Bertrand Russell, Science and Religion
- Journalist - Ahh!! This had to come up, thanks to me!
Well journalism is the bedrock of controversy, all worldly controversies spur up from here and its practitioners (journalists) are the masterminds behind all the drama in news (either created or real) you watch with so much interest on T.V. or read in newspapers. The only consistent prayer of journalists is for shit to happen every day and every hour...how else will they fill up the columns in newspapers or slots in hourly bulletins. This profession alone has the power to topple severest of regimes. Journalists and Paparazzi are the most hated men on earth...they are the nightmare of politicians and celebrities. My first lesson on Journalism taught me that people want to know about the wicked and ghastly affairs e.g. about wars or robbery or massacre. Good news is no news, only the nastiest, most brutal and filthiest of happenings grab the readers'/ viewers' attention and increase the TRPs of the news channels otherwise why would the news channels conduct sting operations? There is a cliché in journalism - “When a dog bites a man, it's no news, however if a man bites a dog it suddenly becomes the headlines”. That's what journalism is all about. And there are more churnalists than journalists in my profession. It's always easier to recreate the already created stories filed by other reporters, all you need to do is mess up the former story a bit but then off course if you aren't that lucky you pay severely too on charges of plagiarism. A journalist is forever under the threat of getting sued by someone or the other.
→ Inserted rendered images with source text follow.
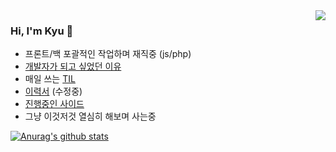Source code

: <img src="https://user-images.githubusercontent.com/59721293/116868919-c910e700-ac63-11eb-8850-711bc436bd77.png" align="right" />

### Hi, I'm Kyu 👋

- 프론트/백 포괄적인 작업하며 재직중 (js/php)
- [개발자가 되고 싶었던 이유](https://velog.io/@kyukim/about)
- 매일 쓰는 [TIL](https://velog.io/@kyukim/series/TIL)
- [이력서](https://www.notion.so/bd4e9b5fe74f44dbadef91728d59a46c) (수정중)
- [진행중인 사이드](https://github.com/kyupid/kyulighter)
- 그냥 이것저것 열심히 해보며 사는중

[![Anurag's github stats](https://github-readme-stats.vercel.app/api?username=kyupid)](https://github.com/anuraghazra/github-readme-stats)
<div align=right>
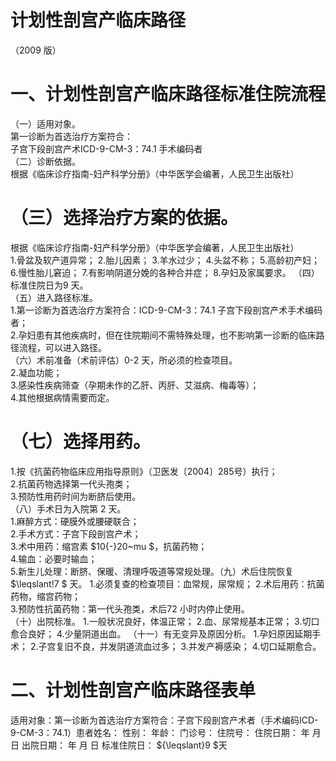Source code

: # 计划性剖宫产临床路径  
（2009 版）  
# 一、计划性剖宫产临床路径标准住院流程  
（一）适用对象。  
第一诊断为首选治疗方案符合：  
子宫下段剖宫产术ICD-9-CM-3：74.1 手术编码者  
（二）诊断依据。  
根据《临床诊疗指南-妇产科学分册》（中华医学会编著，人民卫生出版社）  
# （三）选择治疗方案的依据。  
根据《临床诊疗指南-妇产科学分册》（中华医学会编著，人民卫生出版社）  
1.骨盆及软产道异常； 2.胎儿因素； 3.羊水过少； 4.头盆不称； 5.高龄初产妇； 6.慢性胎儿窘迫； 7.有影响阴道分娩的各种合并症； 8.孕妇及家属要求。 （四）标准住院日为9 天。  
（五）进入路径标准。  
1.第一诊断为首选治疗方案符合：ICD-9-CM-3：74.1 子宫下段剖宫产术手术编码者；  
2.孕妇患有其他疾病时，但在住院期间不需特殊处理，也不影响第一诊断的临床路径流程，可以进入路径。  
（六）术前准备（术前评估）0-2 天，所必须的检查项目。  
2.凝血功能；  
3.感染性疾病筛查（孕期未作的乙肝、丙肝、艾滋病、梅毒等）；  
4.其他根据病情需要而定。  
# （七）选择用药。  
1.按《抗菌药物临床应用指导原则》（卫医发〔2004〕285号）执行；  
2.抗菌药物选择第一代头孢类；  
3.预防性用药时间为断脐后使用。  
（八）手术日为入院第 2 天。  
1.麻醉方式：硬膜外或腰硬联合；  
2.手术方式：子宫下段剖宫产术；  
3.术中用药：缩宫素 $10{-}20~mu $，抗菌药物；  
4.输血：必要时输血；  
5.新生儿处理：断脐、保暖、清理呼吸道等常规处理。（九）术后住院恢复 $\leqslant\!7 $ 天。 1.必须复查的检查项目：血常规，尿常规； 2.术后用药：抗菌药物，缩宫药物；  
3.预防性抗菌药物：第一代头孢类，术后72 小时内停止使用。  
（十）出院标准。 1.一般状况良好，体温正常； 2.血、尿常规基本正常； 3.切口愈合良好； 4.少量阴道出血。 （十一）有无变异及原因分析。 1.孕妇原因延期手术； 2.子宫复旧不良，并发阴道流血过多； 3.并发产褥感染； 4.切口延期愈合。  
# 二、计划性剖宫产临床路径表单  
适用对象：第一诊断为首选治疗方案符合：子宫下段剖宫产术者（手术编码ICD-9-CM-3：74.1）患者姓名：               性别：    年龄：    门诊号：    住院号：            住院日期：   年  月  日     出院日期：   年   月  日     标准住院日： ${\leqslant}9 $天  
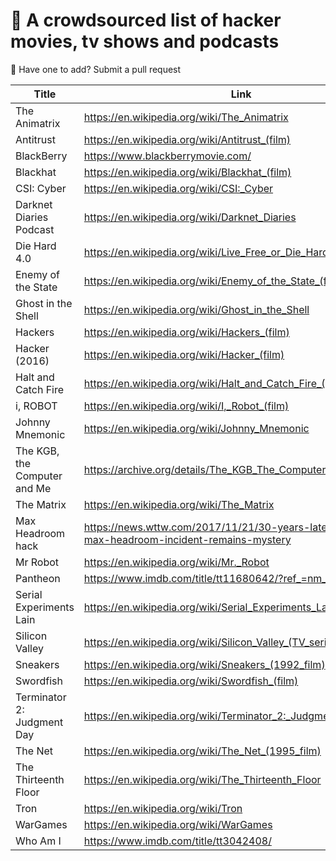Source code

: 
# 🍿 A crowdsourced list of hacker movies, tv shows and podcasts

🙋 Have one to add? Submit a pull request

| Title      | Link |
| ----------- | ----------- |
| The Animatrix      | <https://en.wikipedia.org/wiki/The_Animatrix>     |
| Antitrust   | <https://en.wikipedia.org/wiki/Antitrust_(film)>        |
| BlackBerry | <https://www.blackberrymovie.com/> |
| Blackhat | <https://en.wikipedia.org/wiki/Blackhat_(film)> |
| CSI: Cyber | <https://en.wikipedia.org/wiki/CSI:_Cyber> |
| Darknet Diaries Podcast | <https://en.wikipedia.org/wiki/Darknet_Diaries> | 
| Die Hard 4.0      | <https://en.wikipedia.org/wiki/Live_Free_or_Die_Hard>       |
| Enemy of the State | <https://en.wikipedia.org/wiki/Enemy_of_the_State_(film)> |
| Ghost in the Shell   | <https://en.wikipedia.org/wiki/Ghost_in_the_Shell>        |
| Hackers      | <https://en.wikipedia.org/wiki/Hackers_(film)>      |
| Hacker (2016) | <https://en.wikipedia.org/wiki/Hacker_(film)> |
| Halt and Catch Fire   | <https://en.wikipedia.org/wiki/Halt_and_Catch_Fire_(TV_series)>        |
| i, ROBOT | <https://en.wikipedia.org/wiki/I,_Robot_(film)> |
| Johnny Mnemonic      | <https://en.wikipedia.org/wiki/Johnny_Mnemonic>       |
| The KGB, the Computer and Me | <https://archive.org/details/The_KGB_The_Computer_and_Me_1990> |
| The Matrix   | <https://en.wikipedia.org/wiki/The_Matrix>        |
| Max Headroom hack      | <https://news.wttw.com/2017/11/21/30-years-later-notorious-max-headroom-incident-remains-mystery>       |
| Mr Robot   | <https://en.wikipedia.org/wiki/Mr._Robot>        |
| Pantheon | <https://www.imdb.com/title/tt11680642/?ref_=nm_flmg_t_1_act> |
| Serial Experiments Lain | <https://en.wikipedia.org/wiki/Serial_Experiments_Lain>       |
| Silicon Valley   | <https://en.wikipedia.org/wiki/Silicon_Valley_(TV_series)>        |
| Sneakers      | <https://en.wikipedia.org/wiki/Sneakers_(1992_film)>       |
| Swordfish   | <https://en.wikipedia.org/wiki/Swordfish_(film)>        |
| Terminator 2: Judgment Day | <https://en.wikipedia.org/wiki/Terminator_2:_Judgment_Day> |
| The Net       | <https://en.wikipedia.org/wiki/The_Net_(1995_film)>       |
| The Thirteenth Floor   | <https://en.wikipedia.org/wiki/The_Thirteenth_Floor>        |
| Tron      | <https://en.wikipedia.org/wiki/Tron>       |
| WarGames   | <https://en.wikipedia.org/wiki/WarGames>        |
| Who Am I | <https://www.imdb.com/title/tt3042408/> |
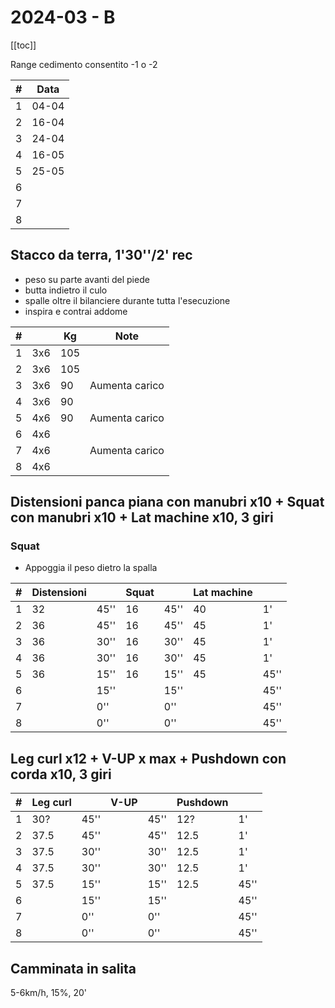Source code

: # 2024-03 - B

[[toc]]

Range cedimento consentito -1 o -2

| #   | Data  |
| --- | ----- |
| 1   | 04-04 |
| 2   | 16-04 |
| 3   | 24-04 |
| 4   | 16-05 |
| 5   | 25-05 |
| 6   |       |
| 7   |       |
| 8   |       |

## Stacco da terra, 1'30''/2' rec

- peso su parte avanti del piede
- butta indietro il culo
- spalle oltre il bilanciere durante tutta l'esecuzione
- inspira e contrai addome

| #   |     | Kg  | Note           |
| --- | --- | --- | -------------- |
| 1   | 3x6 | 105 |                |
| 2   | 3x6 | 105 |                |
| 3   | 3x6 | 90  | Aumenta carico |
| 4   | 3x6 | 90  |                |
| 5   | 4x6 | 90  | Aumenta carico |
| 6   | 4x6 |     |                |
| 7   | 4x6 |     | Aumenta carico |
| 8   | 4x6 |     |                |

## Distensioni panca piana con manubri x10  + Squat con manubri x10 + Lat machine x10, 3 giri

### Squat

- Appoggia il peso dietro la spalla

| #   | Distensioni |      | Squat |      | Lat machine |      |
| --- | ----------- | ---- | ----- | ---- | ----------- | ---- |
| 1   | 32          | 45'' | 16    | 45'' | 40          | 1'   |
| 2   | 36          | 45'' | 16    | 45'' | 45          | 1'   |
| 3   | 36          | 30'' | 16    | 30'' | 45          | 1'   |
| 4   | 36          | 30'' | 16    | 30'' | 45          | 1'   |
| 5   | 36          | 15'' | 16    | 15'' | 45          | 45'' |
| 6   |             | 15'' |       | 15'' |             | 45'' |
| 7   |             | 0''  |       | 0''  |             | 45'' |
| 8   |             | 0''  |       | 0''  |             | 45'' |

## Leg curl x12  + V-UP x max + Pushdown con corda x10, 3 giri

| #   | Leg curl |      | V-UP |      | Pushdown |      |
| --- | -------- | ---- | ---- | ---- | -------- | ---- |
| 1   | 30?      | 45'' |      | 45'' | 12?      | 1'   |
| 2   | 37.5     | 45'' |      | 45'' | 12.5     | 1'   |
| 3   | 37.5     | 30'' |      | 30'' | 12.5     | 1'   |
| 4   | 37.5     | 30'' |      | 30'' | 12.5     | 1'   |
| 5   | 37.5     | 15'' |      | 15'' | 12.5     | 45'' |
| 6   |          | 15'' |      | 15'' |          | 45'' |
| 7   |          | 0''  |      | 0''  |          | 45'' |
| 8   |          | 0''  |      | 0''  |          | 45'' |

## Camminata in salita

5-6km/h, 15%, 20'
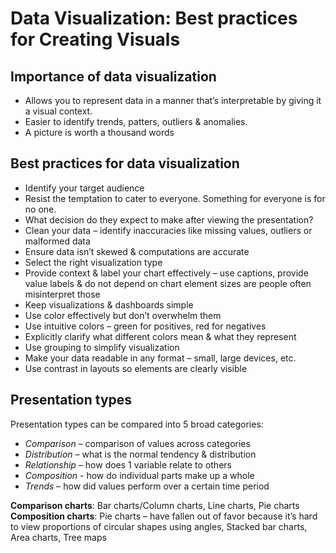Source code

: # Data Visualization: Best practices for Creating Visuals

## Importance of data visualization
- Allows you to represent data in a manner that’s interpretable by giving it a visual context.
- Easier to identify trends, patters, outliers & anomalies.
- A picture is worth a thousand words

## Best practices for data visualization
- Identify your target audience
- Resist the temptation to cater to everyone. Something for everyone is for no one.
- What decision do they expect to make after viewing the presentation?
- Clean your data – identify inaccuracies like missing values, outliers or malformed data
- Ensure data isn’t skewed & computations are accurate
- Select the right visualization type
- Provide context & label your chart effectively – use captions, provide value labels & do not depend on chart element sizes are people often misinterpret those
- Keep visualizations & dashboards simple
- Use color effectively but don’t overwhelm them
- Use intuitive colors – green for positives, red for negatives
- Explicitly clarify what different colors mean & what they represent
- Use grouping to simplify visualization
- Make your data readable in any format – small, large devices, etc.
- Use contrast in layouts so elements are clearly visible

## Presentation types
Presentation types can be compared into 5 broad categories:
- *Comparison* – comparison of values across categories
- *Distribution* – what is the normal tendency & distribution
- *Relationship* – how does 1 variable relate to others
- *Composition* - how do individual parts make up a whole
- *Trends* – how did values perform over a certain time period

**Comparison charts**: Bar charts/Column charts, Line charts, Pie charts
**Composition charts**: Pie charts – have fallen out of favor because it’s hard to view proportions of circular shapes using angles, Stacked bar charts, Area charts, Tree maps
As for the timeliness of their stories, a rape or a murder will never be out of date, you think humans can ever be so civilised to not commit a rape or a murder or adultery? Hence, the journalists have ample raw material to write about ...and God forbid if it ever runs short, then we are trained to present a lie in the most believing manner that it looks more truthful than a plain truth can ever look like. Below is the best example of how well a journalist creates and recreates a news -
'When a visitor to a small town in Georgia came upon a wild dog attacking a young boy, he quickly grabbed the animal and throttled it with his two hands. A reporter saw the incident, he congratulated the man and told him the headline the following day would read, “Valiant Local Man Saves Child by Killing Ferocious Animal”. The hero told the journalist that he wasn't from that town. “Well, then”, the reporter said, “the headline will probably say, Georgia Man Saves Child by Killing Dog”. “Actually”, the man said, “I'm from Connecticut”. “In that case”, the reporter said in a huff, “the headline should read, “Yankee Kills Family Pet”.
No matter, how much we crack jokes on each other, the truth Ahem! not in journalistic terms but in factual terms, is that we would forever need Doctors, Engineers, Lawyers, Writers/Poets, Philosophers and Journalists etc. etc. otherwise our world would be inoperative and we would be in dark ages. So in which category do you fall?? As for me, I am happy being a case of mistaken identity till I find an answer to where I actually belong...and isn't it a hint big enough that I am standing near the precautionary sign board saying 'BEWARE OF PHILOSOPHERS'.